Your assignment >> The expected answer is the set of lines in the data below between the line holding "DE MINAS GERAIS" and the line holding "## 1 Introdução", inclusive, written out exactly.

Saved entries >>
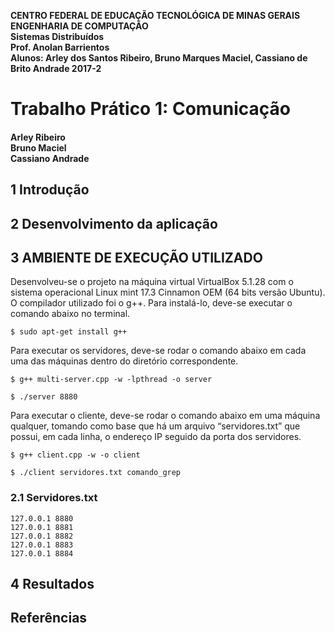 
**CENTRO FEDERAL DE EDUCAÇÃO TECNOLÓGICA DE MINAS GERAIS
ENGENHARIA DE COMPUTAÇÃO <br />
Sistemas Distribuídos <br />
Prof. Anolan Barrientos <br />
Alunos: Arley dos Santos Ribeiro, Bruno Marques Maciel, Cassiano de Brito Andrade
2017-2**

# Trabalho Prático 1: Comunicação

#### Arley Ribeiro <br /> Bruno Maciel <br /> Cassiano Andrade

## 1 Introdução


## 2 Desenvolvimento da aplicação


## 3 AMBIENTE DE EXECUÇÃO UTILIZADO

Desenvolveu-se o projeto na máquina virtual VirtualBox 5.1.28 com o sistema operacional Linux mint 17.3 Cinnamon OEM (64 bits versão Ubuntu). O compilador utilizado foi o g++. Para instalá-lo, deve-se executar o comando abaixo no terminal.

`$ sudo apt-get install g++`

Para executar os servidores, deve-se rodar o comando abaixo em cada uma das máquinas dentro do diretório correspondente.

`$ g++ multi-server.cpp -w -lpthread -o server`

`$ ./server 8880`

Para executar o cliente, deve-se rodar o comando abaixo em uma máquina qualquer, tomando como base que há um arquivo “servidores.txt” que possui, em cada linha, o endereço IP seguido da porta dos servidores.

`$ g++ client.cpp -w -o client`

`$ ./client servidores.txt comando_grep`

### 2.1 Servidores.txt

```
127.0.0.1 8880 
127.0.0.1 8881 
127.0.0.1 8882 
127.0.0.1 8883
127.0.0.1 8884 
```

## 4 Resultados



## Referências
==
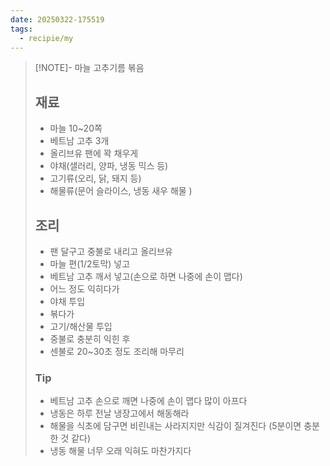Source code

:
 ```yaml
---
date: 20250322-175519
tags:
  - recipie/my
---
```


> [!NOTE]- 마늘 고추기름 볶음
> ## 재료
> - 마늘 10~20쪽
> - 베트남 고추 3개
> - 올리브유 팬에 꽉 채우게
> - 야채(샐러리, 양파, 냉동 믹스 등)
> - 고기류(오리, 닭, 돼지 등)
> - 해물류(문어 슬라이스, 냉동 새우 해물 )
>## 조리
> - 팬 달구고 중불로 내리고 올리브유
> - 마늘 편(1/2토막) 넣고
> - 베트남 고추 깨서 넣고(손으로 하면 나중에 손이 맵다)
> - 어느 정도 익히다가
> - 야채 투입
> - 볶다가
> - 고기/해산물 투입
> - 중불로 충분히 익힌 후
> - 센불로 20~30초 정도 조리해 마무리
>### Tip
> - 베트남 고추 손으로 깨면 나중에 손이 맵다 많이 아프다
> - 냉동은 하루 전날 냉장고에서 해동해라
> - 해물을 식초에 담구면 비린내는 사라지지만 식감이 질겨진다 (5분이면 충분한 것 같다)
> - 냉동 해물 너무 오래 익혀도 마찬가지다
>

Answer box >>
**CENTRO FEDERAL DE EDUCAÇÃO TECNOLÓGICA DE MINAS GERAIS
ENGENHARIA DE COMPUTAÇÃO <br />
Sistemas Distribuídos <br />
Prof. Anolan Barrientos <br />
Alunos: Arley dos Santos Ribeiro, Bruno Marques Maciel, Cassiano de Brito Andrade
2017-2**

# Trabalho Prático 1: Comunicação

#### Arley Ribeiro <br /> Bruno Maciel <br /> Cassiano Andrade

## 1 Introdução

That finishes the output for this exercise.